Like, it might spend both Monday and Tuesday just building infrastructure. In any case, turning off won’t help on Tuesday because it will still know that there were paperclips then—not being on to observe them won’t help it.
I don’t see exactly how that would work—it can’t build paper clips during the first week, so u(p(t))=0 during that period. Therefore it should behave exactly as if nothing special happened on Tuesday?
And my comment on turning itself off for Tuesday was more that the Monday AI wouldn’t want it’s infrastructure ruined by the Tuesday version, and would just turn itself off to prevent that.
I see—I thought you meant it would run for a week building infrastructure, and then be able to build paperclips on the first Monday you named.
I’m not sure what you WANT it to do, really. Do you want it to actually sabotage itself on Tuesday, or do you want it to keep on building infrastructure for later paperclip construction?
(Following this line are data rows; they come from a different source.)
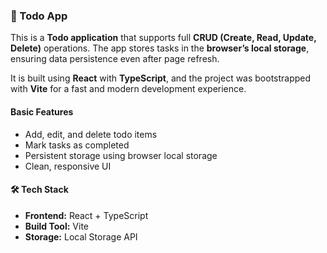 ### 📝 Todo App

This is a **Todo application** that supports full **CRUD (Create, Read, Update, Delete)** operations.
The app stores tasks in the **browser’s local storage**, ensuring data persistence even after page refresh.

It is built using **React** with **TypeScript**, and the project was bootstrapped with **Vite** for a fast and modern development experience.

#### Basic Features

* Add, edit, and delete todo items
* Mark tasks as completed
* Persistent storage using browser local storage
* Clean, responsive UI

#### 🛠️ Tech Stack

* **Frontend:** React + TypeScript
* **Build Tool:** Vite
* **Storage:** Local Storage API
Under the system I built, it would do absolutely nothing different on Tuesday and continue to build infrastructure because it anticipates wanting more paperclips by the time it is able to build them at the end of the week. It wants low paperclips now, but it has no influence over paperclips now. It has influence over paperclips in the future, and it wants that there will be more of them when that time comes.
I’m trying to implement value change (see eg http://lesswrong.com/lw/jxa/proper_value_learning_through_indifference/ ). The change from u to -u is the easiest example of such a change. The ideal—which probably can’t be implemented in a standard utility function—is that it is a u-maximiser that’s indifferent to becoming a -u maximiser, who’s then indifferent to further change, etc...
Well, then, let’s change from the example being Monday + to Tuesday—to Wednesday and all later times +, with it unable to actually affect paperclip counts on Tuesday, let’s consider if we just have a transition from u+ on Monday, Tuesday, Wednesday +, with u- on Thursday and later times, and it already has all the infrastructure it needs.
In this case, it will see that it can get a + score by having paperclips monday through wednesday, but that any that it still has on Thursday will count against it.
So, it will build paperclips as soon as it learns of this pattern. It will make them have a low melting point, and it will build a furnace†. On Wednesday evening at the stroke of midnight, it will dump its paperclips into the furnace. Because all along, from the very beginning, it will have wanted there to be paperclips M-W, and not after then. And on Thursday it will be happy that there were paperclips M-W, but glad that there aren’t now.
I think that the trick is getting it to submit to changes to its utility function based on what we want at that time, without trying to game it. That’s going to be much harder.
† and, if it suspects that there are paperclips out in the wild, it will begin building machines to hunt them down, and iff it’s Thursday or later, destroy them. It will do this as soon as it learns that it will eventually be a paperclip minimizer for long enough that it is worth worrying about.